The military conflict between Russia and Georgia over two breakaway regions has subsided, but tensions remain between Moscow and Tbili. In this report from Washington, Senior Correspondent André de Nesnera looks at the latest developments and issues facing the Georgian leadership in the months ahead.
Analysts agree the recent conflict between Georgia and Russia was sparked by Tbilisi when it sent troops August 7 in an effort to take control of Tskhinvali, the capital of Georgia's breakaway region of South Ossetia. Russia, which had soldiers stationed in the region, responded massively by sending additional troops, tanks, and armored personnel carriers into Georgia.
South Ossetia, along with another region, Abkhazia, declared independence from Georgia in the mid 1990s. Georgia President Mikheil Saakashvili has vowed to bring both regions back into the fold.
Experts say the Georgian army was no match for Russian forces. It was quickly defeated, and on August 12 both sides agreed to a French-mediated ceasefire. Russian officials say their remaining troops will pull out of the Russian-declared security zones outside the two breakaway regions by mid October. But Russian troops will remain in the two enclaves.

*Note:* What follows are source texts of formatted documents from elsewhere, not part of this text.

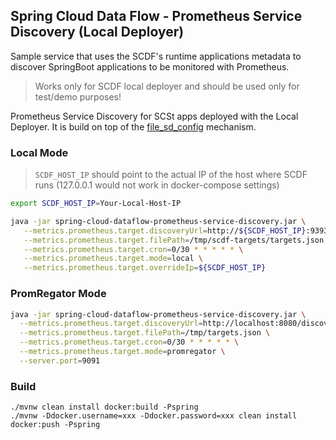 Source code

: ## Spring Cloud Data Flow - Prometheus Service Discovery (Local Deployer)

Sample service that uses the SCDF's runtime applications metadata to discover SpringBoot applications to be monitored with Prometheus.

> Works only for SCDF local deployer and should be used only for test/demo purposes! 

Prometheus Service Discovery for SCSt apps deployed with the Local Deployer. 
It is build on top of the [file_sd_config](https://prometheus.io/docs/prometheus/latest/configuration/configuration/#%3Cfile_sd_config%3E) mechanism.


### Local Mode 

> `SCDF_HOST_IP` should point to the actual IP of the host where SCDF runs (127.0.0.1 would not work in docker-compose settings)

```bash
export SCDF_HOST_IP=Your-Local-Host-IP

java -jar spring-cloud-dataflow-prometheus-service-discovery.jar \
   --metrics.prometheus.target.discoveryUrl=http://${SCDF_HOST_IP}:9393/runtime/apps \
   --metrics.prometheus.target.filePath=/tmp/scdf-targets/targets.json \
   --metrics.prometheus.target.cron=0/30 * * * * * \
   --metrics.prometheus.target.mode=local \
   --metrics.prometheus.target.overrideIp=${SCDF_HOST_IP}
```

### PromRegator Mode

```bash
java -jar spring-cloud-dataflow-prometheus-service-discovery.jar \
  --metrics.prometheus.target.discoveryUrl=http://localhost:8080/discovery \
  --metrics.prometheus.target.filePath=/tmp/targets.json \
  --metrics.prometheus.target.cron=0/30 * * * * * \
  --metrics.prometheus.target.mode=promregator \
  --server.port=9091
```


### Build

```
./mvnw clean install docker:build -Pspring
./mvnw -Ddocker.username=xxx -Ddocker.password=xxx clean install docker:push -Pspring
```

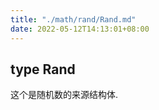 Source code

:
 ```yaml
---
title: "./math/rand/Rand.md"
date: 2022-05-12T14:13:01+08:00
---
```

## type Rand

这个是随机数的来源结构体.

On the political side, Moscow has recognized the independence of the two regions and has taken steps to establish full diplomatic relations with them.
Many experts, including Robert Legvold from Columbia University, say Georgian leaders face a daunting task in the months ahead.
"For Georgia in general, it is clear that the principal task now is to pick up the pieces, try to make sure that this does not lead to a major economic deterioration within the country, that investors are not spooked and leave, and the economic success that Georgia has known since 2004 is not reversed," said Legvold. "For the leadership itself, I think the concern is that those things be done, the country be rebuilt. I think they have to be very careful about how they rebuild their military, but certainly rebuild their infrastructure and restore the economy.
Legvold sees another major problem for the current Georgian leadership.
"It is likely, however angry and anti-Russian the Georgian population is today, that they will step back and say: 'Who got us into this? Who caused all of this? Why did the Saakashvili leadership lead us into this?' Saakashvili has to worry about the impact it will have on the viability of his own leadership," added Legvold.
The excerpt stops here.